The kids have been doing a great job recently of sorting through all of their things to get rid of everything that they no longer use in order to make room for them to actually live in their rooms rather then just having space for their stuff. However this morning J decided that he did not want to sort through all of the cloths that his mother brought over, saying it would be easier for him to just keep everything in the bags. Translation: I don't want to do this because you are interrupting my Wii time. DH put his foot down and set J to his room to complete the task but J still refused to sort his cloths. Instead he sat on the corner of his bed sulking.

When DH gave me an update of his day on my break at work, I told him I refuse to allow any more contests of wills between him and a 10 year old (this has been a reoccuring theme for quite a while). I advised DH to start threatening to take things away from J, starting with the keyboard and mouse to his computer. Apparently this worked because J started sorting his cloths.

And then fell asleep in them. I swear the boy can fall asleep at will and does anytime he is being forced to do something that he doesn't want to. Unfortunately, this is a disagreement between me and DH. He says that if J falls asleep like that he apparently needs his sleep and lets him do it, resulting in J getting out of many chores.

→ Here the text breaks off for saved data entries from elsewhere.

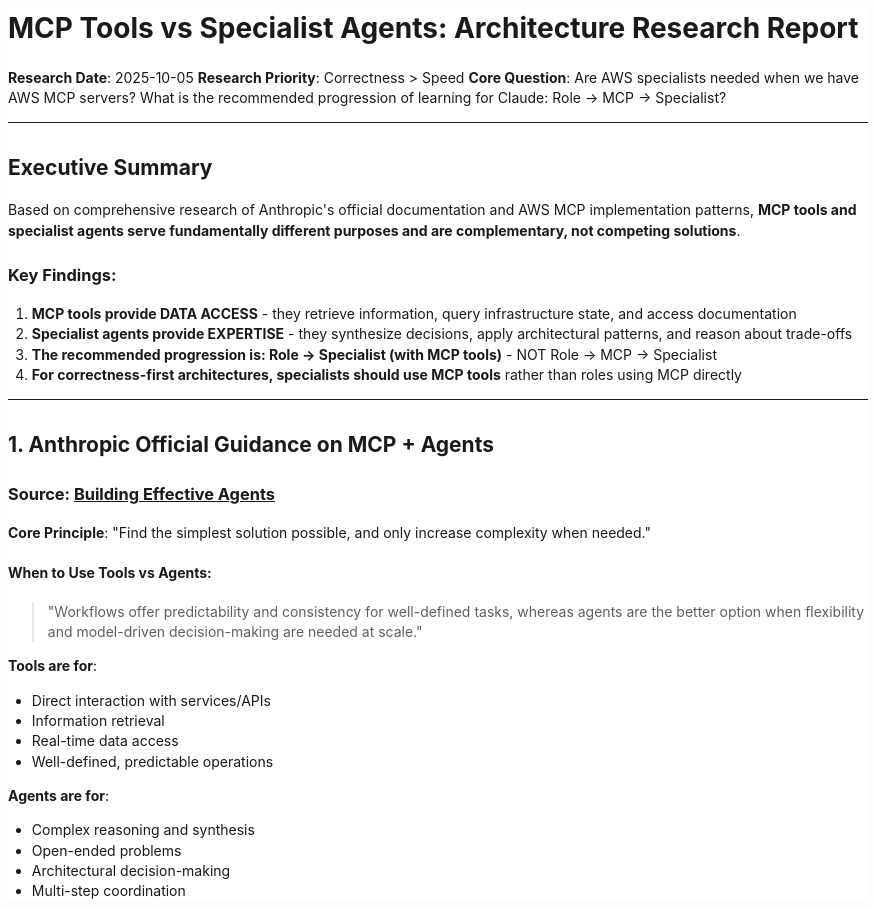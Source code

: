 # MCP Tools vs Specialist Agents: Architecture Research Report

**Research Date**: 2025-10-05
**Research Priority**: Correctness > Speed
**Core Question**: Are AWS specialists needed when we have AWS MCP servers? What is the recommended progression of learning for Claude: Role → MCP → Specialist?

---

## Executive Summary

Based on comprehensive research of Anthropic's official documentation and AWS MCP implementation patterns, **MCP tools and specialist agents serve fundamentally different purposes and are complementary, not competing solutions**.

### Key Findings:

1. **MCP tools provide DATA ACCESS** - they retrieve information, query infrastructure state, and access documentation
2. **Specialist agents provide EXPERTISE** - they synthesize decisions, apply architectural patterns, and reason about trade-offs
3. **The recommended progression is: Role → Specialist (with MCP tools)** - NOT Role → MCP → Specialist
4. **For correctness-first architectures, specialists should use MCP tools** rather than roles using MCP directly

---

## 1. Anthropic Official Guidance on MCP + Agents

### Source: [Building Effective Agents](https://www.anthropic.com/engineering/building-effective-agents)

**Core Principle**: "Find the simplest solution possible, and only increase complexity when needed."

#### When to Use Tools vs Agents:

> "Workflows offer predictability and consistency for well-defined tasks, whereas agents are the better option when flexibility and model-driven decision-making are needed at scale."

**Tools are for**:
- Direct interaction with services/APIs
- Information retrieval
- Real-time data access
- Well-defined, predictable operations

**Agents are for**:
- Complex reasoning and synthesis
- Open-ended problems
- Architectural decision-making
- Multi-step coordination
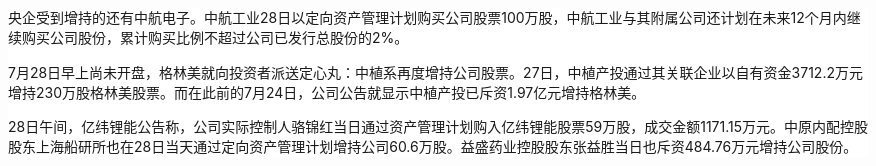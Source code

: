 














    
央企受到增持的还有中航电子。中航工业28日以定向资产管理计划购买公司股票100万股，中航工业与其附属公司还计划在未来12个月内继续购买公司股份，累计购买比例不超过公司已发行总股份的2%。






























    
7月28日早上尚未开盘，格林美就向投资者派送定心丸：中植系再度增持公司股票。27日，中植产投通过其关联企业以自有资金3712.2万元增持230万股格林美股票。而在此前的7月24日，公司公告就显示中植产投已斥资1.97亿元增持格林美。






























    
28日午间，亿纬锂能公告称，公司实际控制人骆锦红当日通过资产管理计划购入亿纬锂能股票59万股，成交金额1171.15万元。中原内配控股股东上海船研所也在28日当天通过定向资产管理计划增持公司60.6万股。益盛药业控股股东张益胜当日也斥资484.76万元增持公司股份。




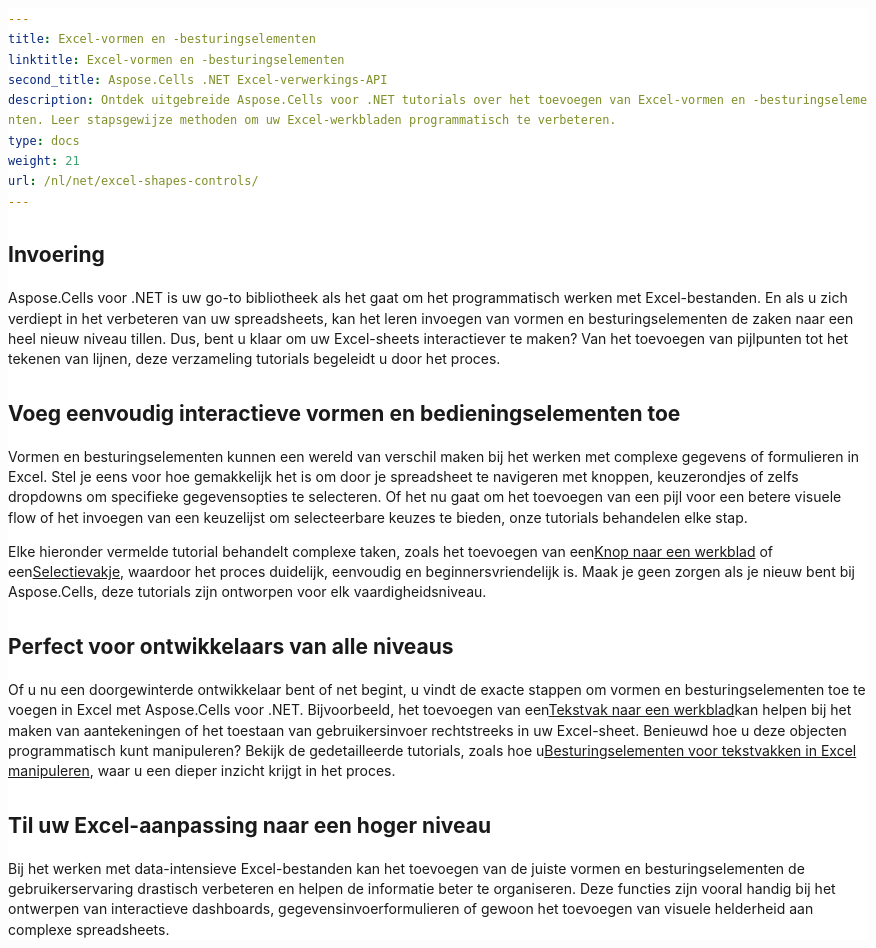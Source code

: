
 ```yaml
---
title: Excel-vormen en -besturingselementen
linktitle: Excel-vormen en -besturingselementen
second_title: Aspose.Cells .NET Excel-verwerkings-API
description: Ontdek uitgebreide Aspose.Cells voor .NET tutorials over het toevoegen van Excel-vormen en -besturingselementen. Leer stapsgewijze methoden om uw Excel-werkbladen programmatisch te verbeteren.
type: docs
weight: 21
url: /nl/net/excel-shapes-controls/
---
```

## Invoering

Aspose.Cells voor .NET is uw go-to bibliotheek als het gaat om het programmatisch werken met Excel-bestanden. En als u zich verdiept in het verbeteren van uw spreadsheets, kan het leren invoegen van vormen en besturingselementen de zaken naar een heel nieuw niveau tillen. Dus, bent u klaar om uw Excel-sheets interactiever te maken? Van het toevoegen van pijlpunten tot het tekenen van lijnen, deze verzameling tutorials begeleidt u door het proces.

## Voeg eenvoudig interactieve vormen en bedieningselementen toe
Vormen en besturingselementen kunnen een wereld van verschil maken bij het werken met complexe gegevens of formulieren in Excel. Stel je eens voor hoe gemakkelijk het is om door je spreadsheet te navigeren met knoppen, keuzerondjes of zelfs dropdowns om specifieke gegevensopties te selecteren. Of het nu gaat om het toevoegen van een pijl voor een betere visuele flow of het invoegen van een keuzelijst om selecteerbare keuzes te bieden, onze tutorials behandelen elke stap.

 Elke hieronder vermelde tutorial behandelt complexe taken, zoals het toevoegen van een[Knop naar een werkblad](./add-button-to-worksheet-excel/) of een[Selectievakje](./add-checkbox-to-worksheet-excel/), waardoor het proces duidelijk, eenvoudig en beginnersvriendelijk is. Maak je geen zorgen als je nieuw bent bij Aspose.Cells, deze tutorials zijn ontworpen voor elk vaardigheidsniveau.

## Perfect voor ontwikkelaars van alle niveaus
 Of u nu een doorgewinterde ontwikkelaar bent of net begint, u vindt de exacte stappen om vormen en besturingselementen toe te voegen in Excel met Aspose.Cells voor .NET. Bijvoorbeeld, het toevoegen van een[Tekstvak naar een werkblad](./add-textbox-to-worksheet-excel/)kan helpen bij het maken van aantekeningen of het toestaan van gebruikersinvoer rechtstreeks in uw Excel-sheet. Benieuwd hoe u deze objecten programmatisch kunt manipuleren? Bekijk de gedetailleerde tutorials, zoals hoe u[Besturingselementen voor tekstvakken in Excel manipuleren](./manipulate-textbox-controls-excel/), waar u een dieper inzicht krijgt in het proces.

## Til uw Excel-aanpassing naar een hoger niveau

Bij het werken met data-intensieve Excel-bestanden kan het toevoegen van de juiste vormen en besturingselementen de gebruikerservaring drastisch verbeteren en helpen de informatie beter te organiseren. Deze functies zijn vooral handig bij het ontwerpen van interactieve dashboards, gegevensinvoerformulieren of gewoon het toevoegen van visuele helderheid aan complexe spreadsheets.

I think when I go to bed tonight I'm going to take all the wii remotes into the bedroom with me. J tends to get up (who knows how early) and starts playing his games before anyone else gets up. If a 10 year old can not make it through the day without passing out I say there is something wrong and he apparently needs encouragement to sleep more. Fine. I'll provide the encouragement.

UPDATE:

Apparently after only being asleep for about an hour, J woke up and informed DH that "I think I'm sick". Lightbulb goes off and DH realizes he is being played. DH and I now are agreed that all electronics will be shut down and made unavailable each night before I go to bed. J is not to be allowed down time from his assigned tasks until they are done (except eating and sleeping).

Vindication is sweet.

Monday, December 27, 2010

Changes

I never wanted to be "mom", but when I fell in love with my husband 6+ years ago I knew I would have to accept his children if I wanted to be a part of his life. At first, we believed that I would be able to pass off most of the parenting to him. However, as time passed we found that it was not possible to keep me out of the "parenting" mix, even though the kids were only with us on the weekends.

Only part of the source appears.